What causes rigor mortis?
Rigor mortis, or the “stiffness of death,” occurs as skeletal muscle cells contract at the time of death from an explosion of electrical signaling throughout the body. This signal doesn’t cease and the muscles remain locked in continuing cycles of contraction. However, since ATP is required for contraction and for resetting, the cycles stop when the supply of ATP is exhausted, at which time the muscles are locked in the last contracted power stroke and unable to rest.
During the release and resetting period, ATP is hydrolyzed into ADP and phosphate, and as long as the myosin binding site is still exposed on actin, a new cross bridge and power stroke can occur.

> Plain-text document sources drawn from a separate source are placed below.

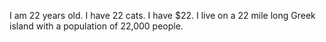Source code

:I am 22 years old. I have 22 cats. I have $22. I live on a 22 mile long Greek island with a population of 22,000 people.
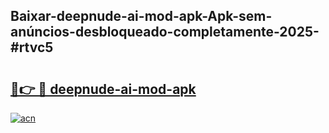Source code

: ## Baixar-deepnude-ai-mod-apk-Apk-sem-anúncios-desbloqueado-completamente-2025-#rtvc5

# <h2><a href="https://ainizakaria.my?title=deepnude-ai-mod-apk&ref=20M">🔗👉 🔴 deepnude-ai-mod-apk</a></h2>

[![acn](https://github.com/user-attachments/assets/0f9c940e-d8b0-45ae-aac7-cd30a18b3e1c)](https://ainizakaria.my?title=deepnude-ai-mod-apk&ref=20M)

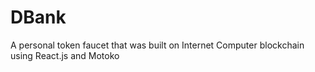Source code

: # DBank
A personal token faucet that was built on Internet Computer blockchain using React.js and Motoko
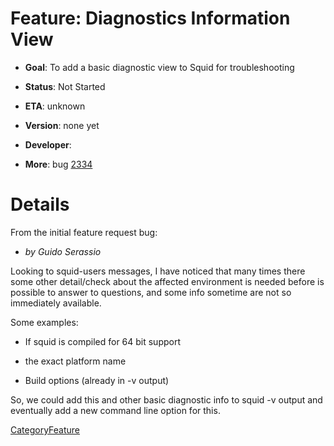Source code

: # Feature: Diagnostics Information View

  - **Goal**: To add a basic diagnostic view to Squid for
    troubleshooting

  - **Status**: Not Started

<!-- end list -->

  - **ETA**: unknown

  - **Version**: none yet

<!-- end list -->

  - **Developer**:

  - **More**: bug
    [2334](https://bugs.squid-cache.org/show_bug.cgi?id=2334#)

# Details

From the initial feature request bug:

  - *by Guido Serassio*

Looking to squid-users messages, I have noticed that many times there
some other detail/check about the affected environment is needed before
is possible to answer to questions, and some info sometime are not so
immediately available.

Some examples:

  - If squid is compiled for 64 bit support

  - the exact platform name

  - Build options (already in -v output)

So, we could add this and other basic diagnostic info to squid -v output
and eventually add a new command line option for this.

[CategoryFeature](/CategoryFeature#)
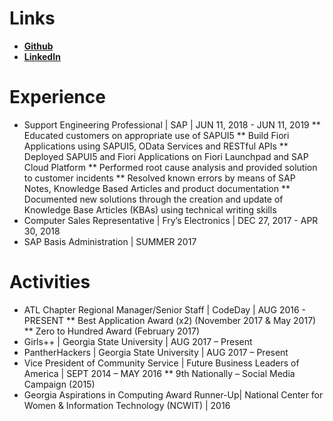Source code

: # Links
* <a href="https://www.github.com/jahanvi316"> **Github** </a>
* <a href="https://www.linkedin.com/in/jahanvipatel"> **LinkedIn**</a> 

# Experience
* Support Engineering Professional | SAP | JUN 11, 2018 - JUN 11, 2019
** Educated customers on appropriate use of SAPUI5
** Build Fiori Applications using SAPUI5, OData Services and RESTful APIs
** Deployed SAPUI5 and Fiori Applications on Fiori Launchpad and SAP Cloud Platform
** Performed root cause analysis and provided solution to customer incidents
** Resolved known errors by means of SAP Notes, Knowledge Based Articles and product documentation
** Documented new solutions through the creation and update of Knowledge Base Articles (KBAs) using technical writing skills
* Computer Sales Representative | Fry’s Electronics | DEC 27, 2017 - APR 30, 2018
* SAP Basis Administration | SUMMER 2017

# Activities
* ATL Chapter Regional Manager/Senior Staff | CodeDay | AUG 2016 - PRESENT
** Best Application Award (x2) (November 2017 & May 2017)
** Zero to Hundred Award (February 2017)
* Girls++ | Georgia State University | AUG 2017 – Present
* PantherHackers | Georgia State University | AUG 2017 – Present
* Vice President of Community Service | Future Business Leaders of America | SEPT 2014 – MAY 2016
** 9th Nationally – Social Media Campaign (2015)
* Georgia Aspirations in Computing Award Runner-Up| National Center for Women & Information Technology (NCWIT) | 2016
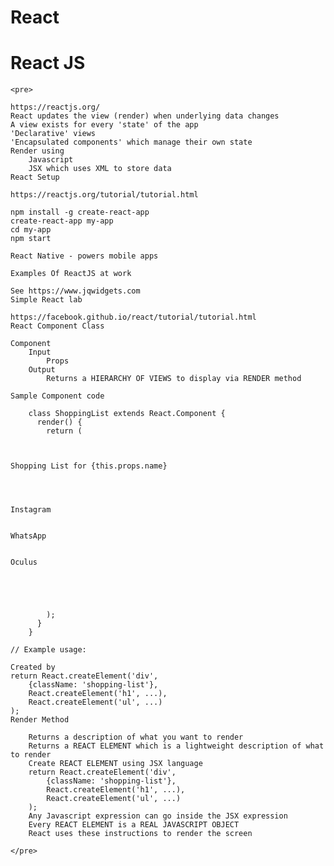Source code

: # React

# React JS
    
    <pre>
    	
    https://reactjs.org/
    React updates the view (render) when underlying data changes
    A view exists for every 'state' of the app
    'Declarative' views
    'Encapsulated components' which manage their own state
    Render using
    	Javascript
    	JSX which uses XML to store data
    React Setup
    
    https://reactjs.org/tutorial/tutorial.html
    
    npm install -g create-react-app
    create-react-app my-app
    cd my-app
    npm start
    
    React Native - powers mobile apps
    
    Examples Of ReactJS at work
    
    See https://www.jqwidgets.com
    Simple React lab
    
    https://facebook.github.io/react/tutorial/tutorial.html
    React Component Class
    
    Component
    	Input
    		Props 
    	Output
    		Returns a HIERARCHY OF VIEWS to display via RENDER method
    	
    Sample Component code
    
    	class ShoppingList extends React.Component {
    	  render() {
    	    return (
    	    
    
    		    
    Shopping List for {this.props.name}
    
    		    
    
    			    
    Instagram
    
    			    
    WhatsApp
    
    			    
    Oculus
    
    	        
    
            
    
    	    );
    	  }
    	}
    
    // Example usage: 
    
    Created by
    return React.createElement('div', 
    	{className: 'shopping-list'},
      	React.createElement('h1', ...),
      	React.createElement('ul', ...)
    );
    Render Method
    
    	Returns a description of what you want to render
    	Returns a REACT ELEMENT which is a lightweight description of what to render
    	Create REACT ELEMENT using JSX language
    	return React.createElement('div', 
    		{className: 'shopping-list'},
    		React.createElement('h1', ...),
    		React.createElement('ul', ...)
    	);
    	Any Javascript expression can go inside the JSX expression
    	Every REACT ELEMENT is a REAL JAVASCRIPT OBJECT
    	React uses these instructions to render the screen
    
    </pre>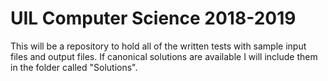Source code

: # UIL Computer Science 2018-2019

This will be a repository to hold all of the written tests with sample input files and output files.  If canonical solutions are available I will include them in the folder called "Solutions".
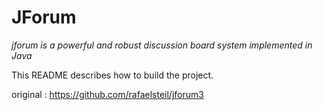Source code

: JForum
============

*jforum is a powerful and robust discussion board system implemented in Java*

This README describes how to build the project.

original :  https://github.com/rafaelsteil/jforum3


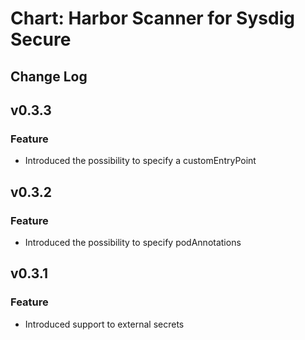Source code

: # Chart: Harbor Scanner for Sysdig Secure

## Change Log

## v0.3.3

### Feature

* Introduced the possibility to specify a customEntryPoint

## v0.3.2

### Feature

* Introduced the possibility to specify podAnnotations

## v0.3.1

### Feature

* Introduced support to external secrets
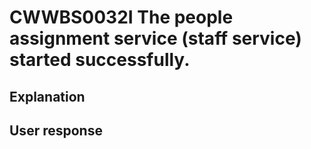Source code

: # CWWBS0032I The people assignment service (staff service) started successfully.

## Explanation

## User response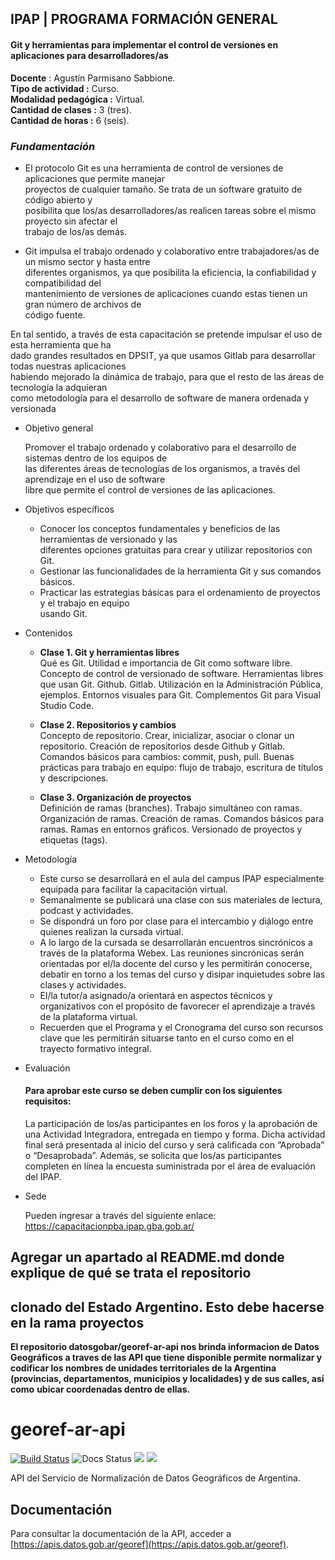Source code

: ## IPAP | PROGRAMA FORMACIÓN GENERAL  
#### Git y herramientas para implementar el control de versiones en aplicaciones para desarrolladores/as  
**Docente** : Agustín Parmisano Sabbione.  
**Tipo de actividad :** Curso.  
**Modalidad pedagógica :** Virtual.  
**Cantidad de clases :** 3 (tres).  
**Cantidad de horas :** 6 (seis). 
 
### *Fundamentación* 
- El protocolo Git es una herramienta de control de versiones de aplicaciones que permite manejar  
proyectos de cualquier tamaño. Se trata de un software gratuito de código abierto y  
posibilita que los/as desarrolladores/as realicen tareas sobre el mismo proyecto sin afectar el  
trabajo de los/as demás.  

- Git impulsa el trabajo ordenado y colaborativo entre trabajadores/as de un mismo sector y hasta entre  
diferentes organismos, ya que posibilita la eficiencia, la confiabilidad y compatibilidad del  
mantenimiento de versiones de aplicaciones cuando estas tienen un gran número de archivos de  
código fuente.  

En tal sentido, a través de esta capacitación se pretende impulsar el uso de esta herramienta que ha  
dado grandes resultados en DPSIT, ya que usamos Gitlab para desarrollar todas nuestras aplicaciones  
habiendo mejorado la dinámica de trabajo, para que el resto de las áreas de tecnología la adquieran  
como metodología para el desarrollo de software de manera ordenada y versionada  

 - Objetivo general
 
	Promover el trabajo ordenado y colaborativo para el desarrollo de sistemas dentro de los equipos de  
	las diferentes áreas de tecnologías de los organismos, a través del aprendizaje en el uso de software  
	libre que permite el control de versiones de las aplicaciones.  
- Objetivos específicos  
	* Conocer los conceptos fundamentales y beneficios de las herramientas de versionado y las  
diferentes opciones gratuitas para crear y utilizar repositorios con Git.  
	* Gestionar las funcionalidades de la herramienta Git y sus comandos básicos.  
	* Practicar las estrategias básicas para el ordenamiento de proyectos y el trabajo en equipo  
	usando Git.  
- Contenidos  
	 * **Clase 1. Git y herramientas libres**  
	Qué es Git. Utilidad e importancia de Git como software libre. Concepto de control de versionado de software. Herramientas libres que usan Git. Github. Gitlab. Utilización en la Administración Pública, ejemplos. Entornos visuales para Git. Complementos Git para Visual Studio Code.

	* **Clase 2. Repositorios y cambios**  
Concepto de repositorio. Crear, inicializar, asociar o clonar un repositorio. Creación de repositorios desde Github y Gitlab. Comandos básicos para cambios: commit, push, pull. Buenas prácticas para trabajo en equipo: flujo de trabajo, escritura de títulos y descripciones.

	* **Clase 3. Organización de proyectos**  
Definición de ramas (branches). Trabajo simultáneo con ramas. Organización de ramas. Creación de ramas. Comandos básicos para ramas. Ramas en entornos gráficos. Versionado de proyectos y etiquetas (tags).


- Metodología  
	* Este curso se desarrollará en el aula del campus IPAP especialmente equipada para facilitar la capacitación virtual.  
	* Semanalmente se publicará una clase con sus materiales de lectura, podcast y actividades.  
	* Se dispondrá un foro por clase para el intercambio y diálogo entre quienes realizan la cursada virtual.  
	* A lo largo de la cursada se desarrollarán encuentros sincrónicos a través de la plataforma Webex. Las reuniones sincrónicas serán orientadas por el/la docente del curso y les permitirán conocerse, debatir en torno a los temas del curso y disipar inquietudes sobre las clases y actividades.  
	* El/la tutor/a asignado/a orientará en aspectos técnicos y organizativos con el propósito de favorecer el aprendizaje a través de la plataforma virtual.  
	* Recuerden que el Programa y el Cronograma del curso son recursos clave que les permitirán situarse tanto en el curso como en el trayecto formativo integral.

- Evaluación  
	#### Para aprobar este curso se deben cumplir con los siguientes requisitos:  
	La participación de los/as participantes en los foros y la aprobación de una Actividad Integradora, entregada en tiempo y forma. Dicha actividad final será presentada al inicio del curso y será calificada con “Aprobada” o “Desaprobada”. Además, se solicita que los/as participantes completen en línea la encuesta suministrada por el área de evaluación del IPAP. 
	 
- Sede 

	Pueden ingresar a través del siguiente enlace: https://capacitacionpba.ipap.gba.gob.ar/

## Agregar un apartado al README.md donde explique de qué se trata el repositorio
## clonado del Estado Argentino. Esto debe hacerse en la rama proyectos

**El repositorio datosgobar/georef-ar-api nos brinda informacion de Datos Geográficos a traves de las API que tiene disponible permite normalizar y** 
**codificar los nombres de unidades territoriales de la Argentina (provincias, departamentos, municipios y localidades) y de sus calles, así como** 
**ubicar coordenadas dentro de ellas.**


# georef-ar-api
[![Build Status](https://travis-ci.org/datosgobar/georef-ar-api.svg?branch=master)](https://travis-ci.org/datosgobar/georef-ar-api)
![Docs Status](https://readthedocs.org/projects/georef-ar-api/badge/?version=latest)
![](https://img.shields.io/github/license/datosgobar/georef-ar-api.svg)
![](https://img.shields.io/badge/python-3-blue.svg)

API del Servicio de Normalización de Datos Geográficos de Argentina.

## Documentación
Para consultar la documentación de la API, acceder a [https://apis.datos.gob.ar/georef](https://apis.datos.gob.ar/georef).
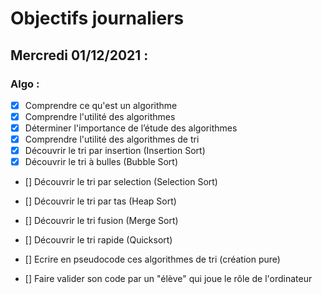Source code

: # Objectifs journaliers

## Mercredi 01/12/2021 :

### Algo : 

* [x] Comprendre ce qu'est un algorithme
* [x] Comprendre l'utilité des algorithmes
* [x] Déterminer l'importance de l’étude des algorithmes
* [x] Comprendre l'utilité des algorithmes de tri
* [x] Découvrir le tri par insertion (Insertion Sort)
* [x] Découvrir le tri à bulles (Bubble Sort)
* [] Découvrir le tri par selection (Selection Sort)
* [] Découvrir le tri par tas (Heap Sort)
* [] Découvrir le tri fusion (Merge Sort)
* [] Découvrir le tri rapide (Quicksort)

* [] Ecrire en pseudocode ces algorithmes de tri (création pure)
* [] Faire valider son code par un "élève" qui joue le rôle de l'ordinateur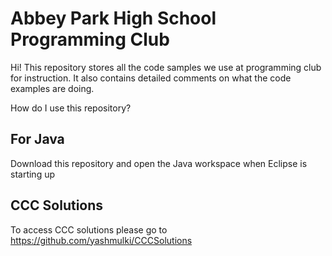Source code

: # Abbey Park High School Programming Club

Hi! This repository stores all the code samples we use at programming club for instruction. It also contains detailed comments on what the code examples are doing.

How do I use this repository?

## For Java 
Download this repository and open the Java workspace when Eclipse is starting up

## CCC Solutions
To access CCC solutions please go to https://github.com/yashmulki/CCCSolutions
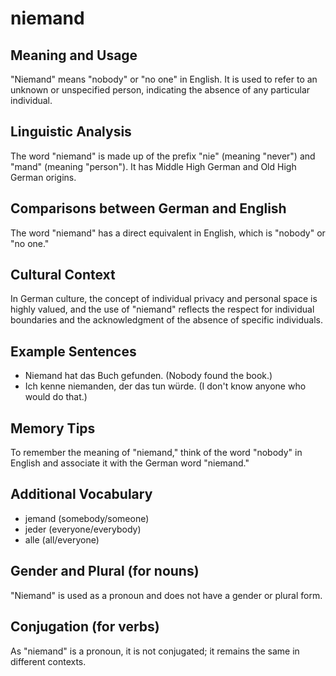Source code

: # niemand
## Meaning and Usage
"Niemand" means "nobody" or "no one" in English. It is used to refer to an unknown or unspecified person, indicating the absence of any particular individual.

## Linguistic Analysis
The word "niemand" is made up of the prefix "nie" (meaning "never") and "mand" (meaning "person"). It has Middle High German and Old High German origins.

## Comparisons between German and English
The word "niemand" has a direct equivalent in English, which is "nobody" or "no one."

## Cultural Context
In German culture, the concept of individual privacy and personal space is highly valued, and the use of "niemand" reflects the respect for individual boundaries and the acknowledgment of the absence of specific individuals.

## Example Sentences
- Niemand hat das Buch gefunden. (Nobody found the book.)
- Ich kenne niemanden, der das tun würde. (I don't know anyone who would do that.)

## Memory Tips
To remember the meaning of "niemand," think of the word "nobody" in English and associate it with the German word "niemand."

## Additional Vocabulary
- jemand (somebody/someone)
- jeder (everyone/everybody)
- alle (all/everyone)

## Gender and Plural (for nouns)
"Niemand" is used as a pronoun and does not have a gender or plural form.

## Conjugation (for verbs)
As "niemand" is a pronoun, it is not conjugated; it remains the same in different contexts.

At the end of a muscle contraction, the nerve stops sending neurotransmitters and stops the action potential on the muscle cell. This halts the release of calcium and initiates the active transporting of calcium back into the sarcoplasmic reticulum. With calcium no longer available to bind to the accessory protein troponin, tropomyosin slides back into its original position. This blocks the binding sites on actin and leaves myosin in its resting position.
Energy Sources for Contraction
Energy, in the form of ATP, is required for muscle to shorten. At the onset of muscle contraction, the raw material used to produce new ATP is pulled from the plasma of the blood and becomes circulating glucose, which can be used for the immediate production of energy. As the work continues or if the work intensifies and as plasma glucose is in short supply, muscle cells draw on plasma triglyceride resources, such as those present in fat cells. For high-intensity work, the demand for energy by muscle cells exceeds what can be supplied by plasma molecules or fat cells. In this case, the body recruits glucose from storage. The liver stores glucose as glycogen, which can be tapped to return glucose into the plasma, supplying the muscles with a rich source of raw material for immediate ATP production.